Here’s how Philly kids ended up sleeping in a DHS conference room for weeks on end
The Philadelphia Department of Human Services office has become a hotel of last resort for kids that have no place else to go. Critics say it's a symptom of a system that's breaking down.
In the Center City office of Philadelphia’s Department of Human Services (DHS), workers say they’ve come to expect that any given night could dissolve into chaos. The source: The DHS childcare room, which is not designed for overnight stays but has become a hotel of last resort for kids without other options. It’s little more than a conference room equipped with air mattresses and folding cots (the supply of which DHS roughly doubled recently, to match the growing population).

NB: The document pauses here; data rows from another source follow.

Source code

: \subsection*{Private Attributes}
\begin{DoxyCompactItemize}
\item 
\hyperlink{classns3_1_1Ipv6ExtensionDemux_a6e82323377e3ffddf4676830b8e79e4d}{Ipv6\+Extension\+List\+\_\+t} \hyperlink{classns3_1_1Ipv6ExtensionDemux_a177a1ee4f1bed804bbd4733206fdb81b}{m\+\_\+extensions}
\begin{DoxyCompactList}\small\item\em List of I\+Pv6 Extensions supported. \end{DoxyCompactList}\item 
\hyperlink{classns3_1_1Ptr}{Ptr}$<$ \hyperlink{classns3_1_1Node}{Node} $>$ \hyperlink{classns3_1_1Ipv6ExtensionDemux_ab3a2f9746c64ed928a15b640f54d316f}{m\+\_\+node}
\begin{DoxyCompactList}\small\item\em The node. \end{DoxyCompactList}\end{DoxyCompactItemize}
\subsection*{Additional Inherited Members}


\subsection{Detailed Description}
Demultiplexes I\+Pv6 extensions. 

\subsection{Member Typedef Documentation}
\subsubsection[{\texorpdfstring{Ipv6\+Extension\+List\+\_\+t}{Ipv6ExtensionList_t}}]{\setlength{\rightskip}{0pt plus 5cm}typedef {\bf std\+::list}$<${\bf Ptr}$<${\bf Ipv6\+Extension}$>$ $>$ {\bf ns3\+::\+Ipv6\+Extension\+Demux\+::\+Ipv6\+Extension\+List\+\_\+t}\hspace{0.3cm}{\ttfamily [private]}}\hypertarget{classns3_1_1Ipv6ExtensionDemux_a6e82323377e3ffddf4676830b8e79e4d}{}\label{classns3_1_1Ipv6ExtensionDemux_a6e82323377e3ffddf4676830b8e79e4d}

The number of children spending at least one night in the room tripled in the last year, compared with the four years prior. Guests have included teens, toddlers, and young mothers with their infants, staff said. And where overnight stays were once the exception, staff say, kids are now returning for weeks or even months on end. They warn that children there are not safe, citing incidents of children showing up high, assaulting staff, leaving late at night to engage in illicit activity, or attempting to recruit others into sex trafficking.
» READ MORE: Missing kids, illicit activity: Staff warn of chaos at Philly DHS office that houses stranded kids
The child-care room, however, is just one manifestation of a system grappling with much larger challenges. Here’s what’s going on:
1. Far fewer kids are being removed from their homes.

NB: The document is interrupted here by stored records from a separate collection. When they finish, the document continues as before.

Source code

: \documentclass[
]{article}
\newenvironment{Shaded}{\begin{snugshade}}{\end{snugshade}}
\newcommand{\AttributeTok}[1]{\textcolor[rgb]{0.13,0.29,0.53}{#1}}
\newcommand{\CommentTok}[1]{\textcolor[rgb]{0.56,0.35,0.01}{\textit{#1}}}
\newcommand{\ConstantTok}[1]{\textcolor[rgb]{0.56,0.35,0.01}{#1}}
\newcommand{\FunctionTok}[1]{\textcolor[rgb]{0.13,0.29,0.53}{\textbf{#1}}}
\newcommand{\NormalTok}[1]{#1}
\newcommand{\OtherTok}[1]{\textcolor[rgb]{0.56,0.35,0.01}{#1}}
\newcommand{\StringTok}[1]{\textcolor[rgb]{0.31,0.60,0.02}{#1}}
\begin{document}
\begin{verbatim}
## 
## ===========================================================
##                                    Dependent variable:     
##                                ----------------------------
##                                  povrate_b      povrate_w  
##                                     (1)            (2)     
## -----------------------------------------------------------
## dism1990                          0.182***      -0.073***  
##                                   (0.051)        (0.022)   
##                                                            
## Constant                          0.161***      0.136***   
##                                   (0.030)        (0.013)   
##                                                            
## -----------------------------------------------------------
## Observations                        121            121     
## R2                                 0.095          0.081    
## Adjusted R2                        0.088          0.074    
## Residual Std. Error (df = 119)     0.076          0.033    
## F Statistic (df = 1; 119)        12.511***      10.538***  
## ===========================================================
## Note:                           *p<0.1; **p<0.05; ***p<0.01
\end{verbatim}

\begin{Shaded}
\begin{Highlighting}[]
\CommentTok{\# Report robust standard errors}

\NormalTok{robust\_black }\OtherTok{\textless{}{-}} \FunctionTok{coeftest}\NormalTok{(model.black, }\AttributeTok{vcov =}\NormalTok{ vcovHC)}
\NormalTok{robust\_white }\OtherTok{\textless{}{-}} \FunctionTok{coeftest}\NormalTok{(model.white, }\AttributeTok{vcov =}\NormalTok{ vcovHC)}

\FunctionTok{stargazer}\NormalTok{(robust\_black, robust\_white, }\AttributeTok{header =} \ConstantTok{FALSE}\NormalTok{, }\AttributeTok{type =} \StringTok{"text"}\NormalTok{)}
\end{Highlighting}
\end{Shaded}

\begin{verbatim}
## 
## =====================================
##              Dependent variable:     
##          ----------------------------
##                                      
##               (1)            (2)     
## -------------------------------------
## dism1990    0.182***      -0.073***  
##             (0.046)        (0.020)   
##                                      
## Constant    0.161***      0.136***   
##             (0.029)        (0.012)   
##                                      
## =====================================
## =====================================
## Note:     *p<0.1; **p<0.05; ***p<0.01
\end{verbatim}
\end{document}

The scene at the DHS office is unexpected, in part, because the city and state are actually succeeding in an effort that all sides agree is worthwhile: removing far fewer kids from their homes across the child-welfare and juvenile-justice systems. Through prosecutorial and juvenile justice reforms, Philly is sending about 80% fewer justice-involved teens to institutions than it was just five years ago. The city also cut in half the rate of children going into foster homes, kinship care, or other placements. That said, Philadelphia is still an outlier, removing children from their homes at a rate 48% higher than the national average.
2. The rapid shift has upended an industry already rocked by scandal.
Plummeting demand for beds has led providers to take beds off-line or, as in the case of St. Gabriel’s Hall, to close altogether. That complicates the picture for an industry already teetering after numerous abuse scandals, such as the physical assaults at Glen Mills Schools and the abuse at Devereux Advanced Behavioral Health.
Philadelphia pulled kids out of both those facilities. It has also been without a residential psychiatric treatment facility for kids after its only facility shut down following a boy’s death — then was replaced by a facility that also lost its license because of abuse allegations. Now, the city and state are looking to bring more facilities online, seeking contractors to run psychiatric and juvenile-justice facilities.
But some providers say it won’t be easy, citing an impossible labor market and insurance premiums that have skyrocketed due to the numerous civil-rights lawsuits.
3. Many kids removed now have complex treatment needs.
While fewer kids are in the system overall, those who are removed from their homes represent some of the most complex cases, providers say. That means they may need therapy and other professional supports above what a typical foster parent may be able to offer.
The move away from institutional care for such kids has left counties scrambling to find settings that can house them, sometimes calling dozens of placements in search of a bed. Providers warn that some children are placed in foster homes without enough supports in place, causing “ripple effects” when the placement fails.
4. Those are often the kids getting stuck — in offices, hospitals and detention centers.
Bottlenecks in the child-welfare system are leaving kids stranded in a range of settings: the child-care room at the DHS office, hospital emergency rooms, and Philadelphia’s juvenile detention center. One hospital administrator said she and other hospitals are “all vying for the same beds” — but no psychiatric facility wants to admit kids if they won’t be able to discharge them due to DHS backlogs.
And at the city’s overcrowded juvenile detention center, the kids awaiting DHS placements are stuck alongside those waiting to serve court-ordered sentences. The latter can wait five or six months for a bed in a state institution, one of the only options left after the closures of reform schools and psychiatric treatment facilities.
The Defender Association’s Nicole El said the long delays are taking a toll on her young clients: “We are supposed to be giving kids treatment, rehabilitation, and supervision. Right now we’re giving them nothing.”
5. The solution, advocates say, is to remove fewer kids and provide more in-home support.
The problem here is, in part, a snarled bureaucracy and, in part, the transitional jitters of a system in flux. Advocates say what’s needed now is to address the short-term glitches while pursuing the long-term vision of supporting more families at home — not backsliding into the era when congregate beds were ample and eagerly filled by a system that saw removing and institutionalizing kids as an easy fix.
At the city level, insiders and advocates say that DHS and its contracted caseworkers need better coordination, because the population at the child-care room shows that cases are falling through the cracks. On the state level, they are calling for Pennsylvania Department of Human Services to take more leadership and for the legislature to impose strict limits on when children can be sentenced to institutions.
Across the board, they say, there’s a need to double down on prevention: providing services and supports for families at home so that kids won’t be removed in the first place.